● **WHAT TO PRODUCE**
How many lines of the data contain the string "with"? Write the number and nothing more.

● **SOURCE RECORDS**
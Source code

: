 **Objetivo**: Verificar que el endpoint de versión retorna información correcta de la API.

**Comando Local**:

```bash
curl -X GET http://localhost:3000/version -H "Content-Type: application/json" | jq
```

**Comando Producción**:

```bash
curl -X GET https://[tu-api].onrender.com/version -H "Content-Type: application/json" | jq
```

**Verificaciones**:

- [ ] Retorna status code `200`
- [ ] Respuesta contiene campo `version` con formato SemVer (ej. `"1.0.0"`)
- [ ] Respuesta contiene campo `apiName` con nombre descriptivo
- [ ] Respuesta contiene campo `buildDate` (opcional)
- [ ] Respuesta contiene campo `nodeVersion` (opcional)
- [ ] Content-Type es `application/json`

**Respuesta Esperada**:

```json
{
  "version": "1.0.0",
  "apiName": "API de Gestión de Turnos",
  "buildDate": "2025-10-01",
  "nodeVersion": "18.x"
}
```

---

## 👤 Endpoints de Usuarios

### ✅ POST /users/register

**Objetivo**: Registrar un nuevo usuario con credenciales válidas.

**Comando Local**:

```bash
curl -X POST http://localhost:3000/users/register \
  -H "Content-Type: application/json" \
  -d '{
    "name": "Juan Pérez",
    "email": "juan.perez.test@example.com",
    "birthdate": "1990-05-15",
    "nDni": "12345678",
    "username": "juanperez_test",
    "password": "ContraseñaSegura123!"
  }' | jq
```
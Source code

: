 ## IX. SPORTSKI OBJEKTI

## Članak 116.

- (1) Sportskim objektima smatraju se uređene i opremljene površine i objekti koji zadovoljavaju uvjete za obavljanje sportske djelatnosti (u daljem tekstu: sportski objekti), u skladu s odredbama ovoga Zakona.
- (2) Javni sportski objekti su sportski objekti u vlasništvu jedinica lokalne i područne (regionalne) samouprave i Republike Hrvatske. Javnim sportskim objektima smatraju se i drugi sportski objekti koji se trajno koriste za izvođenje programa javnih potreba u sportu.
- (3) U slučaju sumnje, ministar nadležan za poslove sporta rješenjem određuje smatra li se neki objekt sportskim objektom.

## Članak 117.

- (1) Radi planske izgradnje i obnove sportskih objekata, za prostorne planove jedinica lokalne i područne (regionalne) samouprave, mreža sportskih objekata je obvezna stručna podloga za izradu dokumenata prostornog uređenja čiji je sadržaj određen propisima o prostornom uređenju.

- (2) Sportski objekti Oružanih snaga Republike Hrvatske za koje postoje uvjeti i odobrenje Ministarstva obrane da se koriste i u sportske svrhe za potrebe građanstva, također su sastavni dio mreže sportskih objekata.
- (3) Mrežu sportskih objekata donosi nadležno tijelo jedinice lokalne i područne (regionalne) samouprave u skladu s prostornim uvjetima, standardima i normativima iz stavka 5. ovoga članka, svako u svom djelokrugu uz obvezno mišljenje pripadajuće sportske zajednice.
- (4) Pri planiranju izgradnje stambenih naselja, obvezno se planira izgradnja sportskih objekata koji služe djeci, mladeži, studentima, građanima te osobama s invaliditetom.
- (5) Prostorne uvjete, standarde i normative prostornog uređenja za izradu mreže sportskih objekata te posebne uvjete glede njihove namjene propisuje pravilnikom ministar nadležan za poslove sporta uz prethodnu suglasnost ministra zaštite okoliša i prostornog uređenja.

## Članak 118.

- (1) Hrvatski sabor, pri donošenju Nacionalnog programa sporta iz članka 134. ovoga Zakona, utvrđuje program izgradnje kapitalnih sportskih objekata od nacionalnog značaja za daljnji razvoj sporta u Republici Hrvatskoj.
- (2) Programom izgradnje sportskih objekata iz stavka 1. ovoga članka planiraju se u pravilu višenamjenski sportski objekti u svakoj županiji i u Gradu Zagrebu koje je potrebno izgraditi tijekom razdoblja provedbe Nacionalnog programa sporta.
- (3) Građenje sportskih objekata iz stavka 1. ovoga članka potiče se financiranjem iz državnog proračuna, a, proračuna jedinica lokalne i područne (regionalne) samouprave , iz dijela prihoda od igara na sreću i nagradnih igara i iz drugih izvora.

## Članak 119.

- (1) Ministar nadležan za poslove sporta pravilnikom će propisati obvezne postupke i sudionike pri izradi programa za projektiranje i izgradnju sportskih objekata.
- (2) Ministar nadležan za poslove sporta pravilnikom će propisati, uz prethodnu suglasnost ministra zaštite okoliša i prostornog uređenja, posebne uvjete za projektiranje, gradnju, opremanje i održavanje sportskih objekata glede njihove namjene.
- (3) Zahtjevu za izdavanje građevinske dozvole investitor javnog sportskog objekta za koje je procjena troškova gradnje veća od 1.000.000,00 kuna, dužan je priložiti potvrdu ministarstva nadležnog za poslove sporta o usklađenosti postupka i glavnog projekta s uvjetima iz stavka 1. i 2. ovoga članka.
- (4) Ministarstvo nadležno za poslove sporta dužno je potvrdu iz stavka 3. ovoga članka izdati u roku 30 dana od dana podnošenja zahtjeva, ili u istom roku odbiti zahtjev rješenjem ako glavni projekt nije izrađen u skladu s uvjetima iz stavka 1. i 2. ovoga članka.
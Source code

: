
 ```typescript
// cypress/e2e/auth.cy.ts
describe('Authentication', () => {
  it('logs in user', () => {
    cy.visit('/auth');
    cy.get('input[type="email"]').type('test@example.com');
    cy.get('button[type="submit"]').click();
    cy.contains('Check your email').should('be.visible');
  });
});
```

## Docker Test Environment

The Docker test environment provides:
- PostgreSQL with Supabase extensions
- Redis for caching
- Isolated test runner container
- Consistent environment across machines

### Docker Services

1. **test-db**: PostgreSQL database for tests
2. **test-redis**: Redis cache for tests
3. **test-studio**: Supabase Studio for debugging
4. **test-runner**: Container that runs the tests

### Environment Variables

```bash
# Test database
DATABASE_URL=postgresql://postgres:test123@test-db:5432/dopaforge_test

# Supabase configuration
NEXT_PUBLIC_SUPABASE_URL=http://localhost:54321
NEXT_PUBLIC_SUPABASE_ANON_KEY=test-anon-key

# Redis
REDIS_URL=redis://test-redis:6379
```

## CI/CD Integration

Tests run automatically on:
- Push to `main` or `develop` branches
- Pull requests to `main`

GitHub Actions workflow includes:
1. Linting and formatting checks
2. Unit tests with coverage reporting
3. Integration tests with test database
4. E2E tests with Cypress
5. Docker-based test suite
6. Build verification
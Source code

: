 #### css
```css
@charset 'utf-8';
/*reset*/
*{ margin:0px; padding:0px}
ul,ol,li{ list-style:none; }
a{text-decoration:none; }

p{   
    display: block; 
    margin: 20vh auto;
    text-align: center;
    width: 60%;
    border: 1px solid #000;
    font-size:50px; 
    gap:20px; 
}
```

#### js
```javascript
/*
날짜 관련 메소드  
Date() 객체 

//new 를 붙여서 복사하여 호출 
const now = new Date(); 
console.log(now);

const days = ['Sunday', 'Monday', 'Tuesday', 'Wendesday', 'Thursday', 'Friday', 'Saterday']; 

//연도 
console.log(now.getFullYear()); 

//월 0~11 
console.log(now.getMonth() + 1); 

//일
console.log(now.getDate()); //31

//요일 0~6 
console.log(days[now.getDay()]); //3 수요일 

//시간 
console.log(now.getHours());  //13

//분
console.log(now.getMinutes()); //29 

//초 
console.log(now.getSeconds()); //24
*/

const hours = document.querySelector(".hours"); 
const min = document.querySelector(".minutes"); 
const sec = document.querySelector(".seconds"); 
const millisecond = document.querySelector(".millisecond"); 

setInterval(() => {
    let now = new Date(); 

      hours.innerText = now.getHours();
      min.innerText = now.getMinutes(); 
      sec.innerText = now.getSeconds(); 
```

● **TASK RESULT**
4